Electoral college outdated
Published 12:00 am Wednesday, November 9, 2011
The 2012 presidential contest has begun and is in full swing. President Barack Obama is running hard and raising tons of money. The GOP field is formulating and these aspirants are also out shaking the money tree.
It costs a lot to run for president. These funds will be raised in all 50 states. Sadly, however, the campaign dollars will only be spent in about a dozen states. We in Alabama will not be part of the presidential election process. However, neither will the two largest states, California and New York.

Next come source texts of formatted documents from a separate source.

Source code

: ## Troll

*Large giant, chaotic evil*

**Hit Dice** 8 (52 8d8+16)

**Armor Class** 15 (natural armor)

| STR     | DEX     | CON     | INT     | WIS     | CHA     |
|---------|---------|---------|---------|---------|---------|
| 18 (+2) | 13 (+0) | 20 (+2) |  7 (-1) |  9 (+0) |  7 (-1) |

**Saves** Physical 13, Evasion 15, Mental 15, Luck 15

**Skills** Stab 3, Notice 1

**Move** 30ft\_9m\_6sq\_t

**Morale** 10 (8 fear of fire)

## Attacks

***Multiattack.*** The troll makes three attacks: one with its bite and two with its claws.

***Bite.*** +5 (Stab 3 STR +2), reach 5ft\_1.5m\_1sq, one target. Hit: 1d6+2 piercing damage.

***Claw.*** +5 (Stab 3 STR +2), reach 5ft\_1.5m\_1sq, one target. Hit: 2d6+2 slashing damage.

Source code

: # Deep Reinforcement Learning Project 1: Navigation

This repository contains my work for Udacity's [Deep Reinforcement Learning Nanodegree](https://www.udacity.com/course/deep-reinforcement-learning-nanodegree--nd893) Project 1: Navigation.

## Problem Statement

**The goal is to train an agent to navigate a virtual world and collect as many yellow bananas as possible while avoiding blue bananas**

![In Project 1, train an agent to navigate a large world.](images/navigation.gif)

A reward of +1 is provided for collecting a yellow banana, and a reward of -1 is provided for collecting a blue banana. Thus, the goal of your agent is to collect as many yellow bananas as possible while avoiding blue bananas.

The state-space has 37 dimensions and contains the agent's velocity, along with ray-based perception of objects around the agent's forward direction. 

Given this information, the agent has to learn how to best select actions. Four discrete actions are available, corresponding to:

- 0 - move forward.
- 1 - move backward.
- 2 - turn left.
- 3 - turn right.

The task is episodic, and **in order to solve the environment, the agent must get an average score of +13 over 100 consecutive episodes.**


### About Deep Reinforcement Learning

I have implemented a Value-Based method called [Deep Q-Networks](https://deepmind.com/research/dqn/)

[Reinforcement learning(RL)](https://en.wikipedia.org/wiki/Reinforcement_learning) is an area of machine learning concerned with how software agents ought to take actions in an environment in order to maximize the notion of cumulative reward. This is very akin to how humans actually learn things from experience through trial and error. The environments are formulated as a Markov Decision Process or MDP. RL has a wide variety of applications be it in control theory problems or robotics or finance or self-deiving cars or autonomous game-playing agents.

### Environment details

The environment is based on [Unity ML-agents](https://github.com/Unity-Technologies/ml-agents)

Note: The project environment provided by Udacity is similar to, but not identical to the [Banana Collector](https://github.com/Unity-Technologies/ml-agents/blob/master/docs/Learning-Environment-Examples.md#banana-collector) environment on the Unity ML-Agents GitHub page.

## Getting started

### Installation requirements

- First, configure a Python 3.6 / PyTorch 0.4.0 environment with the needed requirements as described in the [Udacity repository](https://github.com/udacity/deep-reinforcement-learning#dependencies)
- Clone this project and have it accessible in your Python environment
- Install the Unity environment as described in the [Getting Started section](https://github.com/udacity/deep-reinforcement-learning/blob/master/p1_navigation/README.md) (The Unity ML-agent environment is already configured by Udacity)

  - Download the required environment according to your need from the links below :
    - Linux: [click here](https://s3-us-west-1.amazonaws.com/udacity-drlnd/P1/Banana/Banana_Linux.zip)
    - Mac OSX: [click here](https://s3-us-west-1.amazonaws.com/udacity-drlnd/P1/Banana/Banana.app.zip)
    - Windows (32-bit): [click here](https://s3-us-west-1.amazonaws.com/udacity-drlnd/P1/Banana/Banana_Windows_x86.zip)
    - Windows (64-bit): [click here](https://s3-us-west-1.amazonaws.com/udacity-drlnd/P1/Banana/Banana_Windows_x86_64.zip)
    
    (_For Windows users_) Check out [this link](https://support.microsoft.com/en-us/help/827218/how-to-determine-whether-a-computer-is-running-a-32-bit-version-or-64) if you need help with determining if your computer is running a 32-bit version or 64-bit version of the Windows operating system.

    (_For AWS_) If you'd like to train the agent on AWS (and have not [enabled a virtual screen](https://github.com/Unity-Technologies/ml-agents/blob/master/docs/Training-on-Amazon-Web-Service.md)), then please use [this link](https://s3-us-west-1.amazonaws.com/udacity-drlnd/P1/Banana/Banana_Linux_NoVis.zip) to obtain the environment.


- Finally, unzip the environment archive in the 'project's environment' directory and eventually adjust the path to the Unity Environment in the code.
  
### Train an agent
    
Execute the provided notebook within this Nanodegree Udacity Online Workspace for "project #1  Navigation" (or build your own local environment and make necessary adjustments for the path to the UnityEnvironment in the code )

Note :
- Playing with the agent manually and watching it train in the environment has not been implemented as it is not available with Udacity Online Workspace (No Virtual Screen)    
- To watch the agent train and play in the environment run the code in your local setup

The antiquated system of electing our president through an electoral college has made most Americans votes for president irrelevant. This is sad and egregiously wrong. It is unconscionable that a country that calls itself the greatest democracy in the world does not elect its national president by a direct vote of the people in which the person who gets the most votes is elected president.
This archaic system should have been shelved a century ago when we began electing our U.S. Senators directly. It is as outdated as not allowing women the right to vote. Under our current system, the candidate who receives the most votes in each state gets all that state’s electoral votes. There is a distinct likelihood that a candidate can win the presidency without getting the most votes. It happened as late as 2000. On several occasions in our nation’s history, this flawed electoral college system has caused the election of president to be thrown into the U.S. House of Representatives for a final decision on the presidency.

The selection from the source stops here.